_PROVIDED ENTRIES_.
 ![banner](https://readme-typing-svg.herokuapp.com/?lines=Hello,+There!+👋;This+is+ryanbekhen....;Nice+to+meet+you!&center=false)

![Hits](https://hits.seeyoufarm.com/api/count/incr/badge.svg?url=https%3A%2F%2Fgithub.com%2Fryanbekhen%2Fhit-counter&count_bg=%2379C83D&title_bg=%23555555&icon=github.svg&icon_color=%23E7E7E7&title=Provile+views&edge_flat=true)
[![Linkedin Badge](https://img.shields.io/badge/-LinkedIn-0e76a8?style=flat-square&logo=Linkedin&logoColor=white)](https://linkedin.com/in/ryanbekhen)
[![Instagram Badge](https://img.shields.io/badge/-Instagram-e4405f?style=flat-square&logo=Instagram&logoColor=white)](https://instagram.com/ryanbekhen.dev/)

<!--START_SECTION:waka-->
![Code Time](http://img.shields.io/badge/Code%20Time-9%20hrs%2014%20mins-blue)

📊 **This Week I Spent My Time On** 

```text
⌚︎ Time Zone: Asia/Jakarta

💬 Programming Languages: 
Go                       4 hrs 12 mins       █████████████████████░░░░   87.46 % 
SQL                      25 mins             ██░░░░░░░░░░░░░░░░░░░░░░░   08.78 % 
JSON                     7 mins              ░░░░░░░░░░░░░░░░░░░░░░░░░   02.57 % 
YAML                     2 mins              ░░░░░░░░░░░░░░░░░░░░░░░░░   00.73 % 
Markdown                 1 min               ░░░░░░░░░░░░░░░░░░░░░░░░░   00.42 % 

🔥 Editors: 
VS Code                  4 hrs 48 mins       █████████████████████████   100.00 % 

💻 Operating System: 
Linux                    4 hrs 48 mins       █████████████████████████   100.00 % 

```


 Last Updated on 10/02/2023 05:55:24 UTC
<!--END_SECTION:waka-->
--
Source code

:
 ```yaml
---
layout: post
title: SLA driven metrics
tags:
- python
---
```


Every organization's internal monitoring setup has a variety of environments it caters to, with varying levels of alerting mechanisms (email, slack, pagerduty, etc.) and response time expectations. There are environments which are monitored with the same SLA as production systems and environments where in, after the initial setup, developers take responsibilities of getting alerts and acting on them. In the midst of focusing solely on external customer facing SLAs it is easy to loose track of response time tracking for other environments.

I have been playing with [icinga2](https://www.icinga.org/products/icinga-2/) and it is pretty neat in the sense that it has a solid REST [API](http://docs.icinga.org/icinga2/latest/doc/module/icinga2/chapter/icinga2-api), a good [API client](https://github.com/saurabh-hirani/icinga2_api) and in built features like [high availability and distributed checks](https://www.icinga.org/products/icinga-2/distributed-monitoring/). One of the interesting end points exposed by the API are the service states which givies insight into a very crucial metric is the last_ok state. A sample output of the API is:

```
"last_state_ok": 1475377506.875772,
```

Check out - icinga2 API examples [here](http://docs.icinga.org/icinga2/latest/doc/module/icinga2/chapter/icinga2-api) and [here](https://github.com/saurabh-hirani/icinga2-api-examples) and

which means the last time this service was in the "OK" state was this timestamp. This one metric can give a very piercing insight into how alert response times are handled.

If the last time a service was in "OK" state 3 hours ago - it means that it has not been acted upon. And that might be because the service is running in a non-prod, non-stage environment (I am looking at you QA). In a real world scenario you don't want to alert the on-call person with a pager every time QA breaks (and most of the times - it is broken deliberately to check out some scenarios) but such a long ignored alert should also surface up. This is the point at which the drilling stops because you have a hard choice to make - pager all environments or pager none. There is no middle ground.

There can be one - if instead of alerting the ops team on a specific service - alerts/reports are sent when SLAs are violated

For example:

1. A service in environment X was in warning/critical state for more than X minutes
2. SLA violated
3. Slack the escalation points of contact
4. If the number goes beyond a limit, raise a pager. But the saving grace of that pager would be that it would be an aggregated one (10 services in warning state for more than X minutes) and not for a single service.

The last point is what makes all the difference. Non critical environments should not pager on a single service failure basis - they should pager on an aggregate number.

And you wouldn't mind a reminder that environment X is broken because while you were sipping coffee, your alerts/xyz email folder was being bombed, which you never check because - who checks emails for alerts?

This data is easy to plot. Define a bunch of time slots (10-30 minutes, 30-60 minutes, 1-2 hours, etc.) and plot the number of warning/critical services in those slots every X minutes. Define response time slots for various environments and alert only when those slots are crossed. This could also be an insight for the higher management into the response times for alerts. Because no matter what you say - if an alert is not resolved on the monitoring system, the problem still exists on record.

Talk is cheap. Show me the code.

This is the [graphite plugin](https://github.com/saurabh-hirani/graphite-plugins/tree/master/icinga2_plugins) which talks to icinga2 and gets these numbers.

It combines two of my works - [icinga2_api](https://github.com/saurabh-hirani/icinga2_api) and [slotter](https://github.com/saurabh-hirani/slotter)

_YOUR GOAL_. Within the data above, the span starting at the line containing "The last point" and ending at the line containing "And you wouldn't" is to be retyped exactly, with no other lines.

_WRITTEN RESPONSE_.
The last point is what makes all the difference. Non critical environments should not pager on a single service failure basis - they should pager on an aggregate number.

And you wouldn't mind a reminder that environment X is broken because while you were sipping coffee, your alerts/xyz email folder was being bombed, which you never check because - who checks emails for alerts?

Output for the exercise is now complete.